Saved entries

──────────

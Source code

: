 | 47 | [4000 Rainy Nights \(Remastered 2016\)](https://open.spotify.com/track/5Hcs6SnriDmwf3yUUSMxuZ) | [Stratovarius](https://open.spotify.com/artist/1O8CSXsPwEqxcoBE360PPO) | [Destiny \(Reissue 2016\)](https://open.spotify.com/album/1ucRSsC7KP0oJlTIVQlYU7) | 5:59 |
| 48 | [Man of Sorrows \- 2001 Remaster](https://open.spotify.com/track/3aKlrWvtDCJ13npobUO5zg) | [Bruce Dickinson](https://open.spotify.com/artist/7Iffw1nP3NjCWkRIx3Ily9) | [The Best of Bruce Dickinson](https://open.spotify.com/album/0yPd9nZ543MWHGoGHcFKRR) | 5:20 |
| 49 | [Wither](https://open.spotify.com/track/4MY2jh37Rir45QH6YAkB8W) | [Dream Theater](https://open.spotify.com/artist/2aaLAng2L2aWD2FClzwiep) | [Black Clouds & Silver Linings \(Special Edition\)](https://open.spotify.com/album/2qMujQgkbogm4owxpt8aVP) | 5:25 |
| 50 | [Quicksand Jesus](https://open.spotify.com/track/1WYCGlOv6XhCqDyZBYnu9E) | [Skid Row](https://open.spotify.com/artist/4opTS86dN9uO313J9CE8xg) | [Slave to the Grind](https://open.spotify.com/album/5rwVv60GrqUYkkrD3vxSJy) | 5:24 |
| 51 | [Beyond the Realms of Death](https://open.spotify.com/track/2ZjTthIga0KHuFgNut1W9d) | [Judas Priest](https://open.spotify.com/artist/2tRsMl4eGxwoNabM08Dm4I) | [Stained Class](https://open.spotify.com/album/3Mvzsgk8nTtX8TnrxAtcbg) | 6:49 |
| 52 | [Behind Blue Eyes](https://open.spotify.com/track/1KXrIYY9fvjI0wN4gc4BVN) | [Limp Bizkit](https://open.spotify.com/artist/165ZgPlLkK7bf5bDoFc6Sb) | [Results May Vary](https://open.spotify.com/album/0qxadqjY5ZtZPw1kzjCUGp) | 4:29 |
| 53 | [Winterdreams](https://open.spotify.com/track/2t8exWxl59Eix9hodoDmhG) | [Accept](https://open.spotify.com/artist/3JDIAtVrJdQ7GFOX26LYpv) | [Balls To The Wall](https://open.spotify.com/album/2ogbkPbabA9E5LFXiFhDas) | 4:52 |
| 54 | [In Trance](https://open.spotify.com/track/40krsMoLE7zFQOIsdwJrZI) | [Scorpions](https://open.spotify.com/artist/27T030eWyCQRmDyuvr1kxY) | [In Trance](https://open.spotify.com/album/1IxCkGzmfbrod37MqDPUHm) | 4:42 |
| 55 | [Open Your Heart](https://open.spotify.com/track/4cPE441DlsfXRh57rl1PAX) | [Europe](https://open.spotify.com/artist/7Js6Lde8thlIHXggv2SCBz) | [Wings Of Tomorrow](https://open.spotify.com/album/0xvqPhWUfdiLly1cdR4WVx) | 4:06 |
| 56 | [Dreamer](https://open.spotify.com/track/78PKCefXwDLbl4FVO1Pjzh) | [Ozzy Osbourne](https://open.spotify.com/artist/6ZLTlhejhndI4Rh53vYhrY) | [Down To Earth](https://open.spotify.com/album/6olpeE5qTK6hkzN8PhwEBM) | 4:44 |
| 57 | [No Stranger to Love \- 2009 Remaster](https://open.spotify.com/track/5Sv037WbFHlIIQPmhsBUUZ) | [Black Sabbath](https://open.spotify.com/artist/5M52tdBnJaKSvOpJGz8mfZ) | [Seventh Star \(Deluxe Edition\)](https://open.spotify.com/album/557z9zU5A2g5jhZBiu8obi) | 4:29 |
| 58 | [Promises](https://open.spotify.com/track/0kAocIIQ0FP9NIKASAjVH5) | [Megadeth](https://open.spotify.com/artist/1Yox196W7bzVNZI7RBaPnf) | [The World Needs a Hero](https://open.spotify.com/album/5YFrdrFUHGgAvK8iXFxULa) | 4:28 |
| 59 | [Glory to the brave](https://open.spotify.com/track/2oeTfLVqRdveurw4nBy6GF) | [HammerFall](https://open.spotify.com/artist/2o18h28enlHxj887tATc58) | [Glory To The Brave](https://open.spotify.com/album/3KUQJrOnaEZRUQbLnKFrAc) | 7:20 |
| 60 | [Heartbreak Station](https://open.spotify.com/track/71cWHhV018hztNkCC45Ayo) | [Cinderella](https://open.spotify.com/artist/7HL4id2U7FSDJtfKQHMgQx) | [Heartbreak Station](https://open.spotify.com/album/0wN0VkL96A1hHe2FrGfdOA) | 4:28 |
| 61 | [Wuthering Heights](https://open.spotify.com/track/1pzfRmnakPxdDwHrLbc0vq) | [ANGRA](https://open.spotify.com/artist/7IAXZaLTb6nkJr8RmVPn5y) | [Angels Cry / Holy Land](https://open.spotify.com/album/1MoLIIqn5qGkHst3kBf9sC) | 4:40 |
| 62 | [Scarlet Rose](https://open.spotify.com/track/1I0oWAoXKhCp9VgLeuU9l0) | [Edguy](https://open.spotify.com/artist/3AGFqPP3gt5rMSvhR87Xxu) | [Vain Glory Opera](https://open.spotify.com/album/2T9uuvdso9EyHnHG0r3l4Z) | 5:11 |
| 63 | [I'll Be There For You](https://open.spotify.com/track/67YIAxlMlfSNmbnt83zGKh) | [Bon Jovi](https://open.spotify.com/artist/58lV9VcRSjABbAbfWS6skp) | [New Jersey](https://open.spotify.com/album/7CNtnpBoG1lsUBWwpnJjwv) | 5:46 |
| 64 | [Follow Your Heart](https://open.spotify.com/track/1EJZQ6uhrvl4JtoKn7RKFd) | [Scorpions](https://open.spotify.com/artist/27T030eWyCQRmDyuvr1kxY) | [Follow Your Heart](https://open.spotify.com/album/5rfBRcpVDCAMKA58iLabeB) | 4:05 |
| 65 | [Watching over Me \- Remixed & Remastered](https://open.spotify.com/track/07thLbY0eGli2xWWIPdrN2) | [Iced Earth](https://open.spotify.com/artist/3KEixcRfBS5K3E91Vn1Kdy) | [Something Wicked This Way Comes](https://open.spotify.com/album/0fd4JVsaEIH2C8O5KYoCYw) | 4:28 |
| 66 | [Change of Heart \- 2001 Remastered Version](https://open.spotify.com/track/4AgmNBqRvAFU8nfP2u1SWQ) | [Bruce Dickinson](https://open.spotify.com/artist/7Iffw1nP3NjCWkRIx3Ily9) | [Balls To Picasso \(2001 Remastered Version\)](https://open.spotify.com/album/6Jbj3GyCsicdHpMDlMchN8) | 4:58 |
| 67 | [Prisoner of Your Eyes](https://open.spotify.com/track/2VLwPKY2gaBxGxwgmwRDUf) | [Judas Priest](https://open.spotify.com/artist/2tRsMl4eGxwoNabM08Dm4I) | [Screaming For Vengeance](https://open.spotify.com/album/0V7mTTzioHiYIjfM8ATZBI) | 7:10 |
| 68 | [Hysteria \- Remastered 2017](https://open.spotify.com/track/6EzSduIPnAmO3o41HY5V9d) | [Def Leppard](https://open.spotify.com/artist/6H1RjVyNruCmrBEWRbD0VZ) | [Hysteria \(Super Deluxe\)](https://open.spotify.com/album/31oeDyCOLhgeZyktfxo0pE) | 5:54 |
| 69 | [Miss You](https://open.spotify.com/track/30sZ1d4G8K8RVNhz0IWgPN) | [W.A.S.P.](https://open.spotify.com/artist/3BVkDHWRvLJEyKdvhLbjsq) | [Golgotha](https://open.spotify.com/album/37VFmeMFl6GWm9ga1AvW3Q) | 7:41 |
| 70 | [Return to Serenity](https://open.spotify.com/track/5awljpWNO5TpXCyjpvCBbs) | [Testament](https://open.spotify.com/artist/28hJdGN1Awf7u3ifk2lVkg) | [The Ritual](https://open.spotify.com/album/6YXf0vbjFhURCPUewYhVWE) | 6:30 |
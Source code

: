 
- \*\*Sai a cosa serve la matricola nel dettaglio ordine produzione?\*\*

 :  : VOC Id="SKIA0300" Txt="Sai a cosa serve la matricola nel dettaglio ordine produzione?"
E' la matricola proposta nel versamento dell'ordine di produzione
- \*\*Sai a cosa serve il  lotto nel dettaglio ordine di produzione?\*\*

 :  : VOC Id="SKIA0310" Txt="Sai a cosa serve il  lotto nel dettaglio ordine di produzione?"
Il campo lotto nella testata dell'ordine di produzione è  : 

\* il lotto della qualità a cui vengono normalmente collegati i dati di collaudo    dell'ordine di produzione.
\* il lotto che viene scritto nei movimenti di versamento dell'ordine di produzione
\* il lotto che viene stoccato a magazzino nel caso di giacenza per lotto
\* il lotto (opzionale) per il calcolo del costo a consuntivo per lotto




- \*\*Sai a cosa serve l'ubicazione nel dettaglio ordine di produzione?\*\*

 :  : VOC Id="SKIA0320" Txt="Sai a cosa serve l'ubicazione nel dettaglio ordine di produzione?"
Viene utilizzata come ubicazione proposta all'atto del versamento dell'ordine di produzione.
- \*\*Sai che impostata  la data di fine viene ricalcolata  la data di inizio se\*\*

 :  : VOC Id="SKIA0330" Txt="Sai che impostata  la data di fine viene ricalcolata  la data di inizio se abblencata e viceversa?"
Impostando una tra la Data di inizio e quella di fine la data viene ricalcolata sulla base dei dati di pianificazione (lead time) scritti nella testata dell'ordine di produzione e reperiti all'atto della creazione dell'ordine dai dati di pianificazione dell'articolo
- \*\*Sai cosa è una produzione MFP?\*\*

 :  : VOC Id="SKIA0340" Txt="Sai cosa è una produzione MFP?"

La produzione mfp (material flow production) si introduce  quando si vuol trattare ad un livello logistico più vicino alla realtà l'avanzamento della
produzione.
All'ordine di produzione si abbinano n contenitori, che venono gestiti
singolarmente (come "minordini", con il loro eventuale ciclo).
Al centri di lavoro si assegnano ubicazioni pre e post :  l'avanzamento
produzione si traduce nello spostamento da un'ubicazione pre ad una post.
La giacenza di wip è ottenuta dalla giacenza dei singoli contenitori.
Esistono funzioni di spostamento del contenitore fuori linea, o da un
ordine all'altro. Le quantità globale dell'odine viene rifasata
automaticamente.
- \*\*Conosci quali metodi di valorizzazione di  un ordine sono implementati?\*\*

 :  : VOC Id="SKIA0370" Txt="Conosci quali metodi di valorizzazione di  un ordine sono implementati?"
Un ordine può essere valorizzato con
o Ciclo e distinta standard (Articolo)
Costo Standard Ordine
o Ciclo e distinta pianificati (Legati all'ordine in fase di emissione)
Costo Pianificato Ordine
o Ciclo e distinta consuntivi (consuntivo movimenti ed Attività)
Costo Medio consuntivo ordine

──────────

__What you have to do__
Leave out every line above except those from the line with "65 | [Watching" up to and including the line with "67 | [Prisoner", and copy those exactly.

__Task response__
| 65 | [Watching over Me \- Remixed & Remastered](https://open.spotify.com/track/07thLbY0eGli2xWWIPdrN2) | [Iced Earth](https://open.spotify.com/artist/3KEixcRfBS5K3E91Vn1Kdy) | [Something Wicked This Way Comes](https://open.spotify.com/album/0fd4JVsaEIH2C8O5KYoCYw) | 4:28 |
| 66 | [Change of Heart \- 2001 Remastered Version](https://open.spotify.com/track/4AgmNBqRvAFU8nfP2u1SWQ) | [Bruce Dickinson](https://open.spotify.com/artist/7Iffw1nP3NjCWkRIx3Ily9) | [Balls To Picasso \(2001 Remastered Version\)](https://open.spotify.com/album/6Jbj3GyCsicdHpMDlMchN8) | 4:58 |
| 67 | [Prisoner of Your Eyes](https://open.spotify.com/track/2VLwPKY2gaBxGxwgmwRDUf) | [Judas Priest](https://open.spotify.com/artist/2tRsMl4eGxwoNabM08Dm4I) | [Screaming For Vengeance](https://open.spotify.com/album/0V7mTTzioHiYIjfM8ATZBI) | 7:10 |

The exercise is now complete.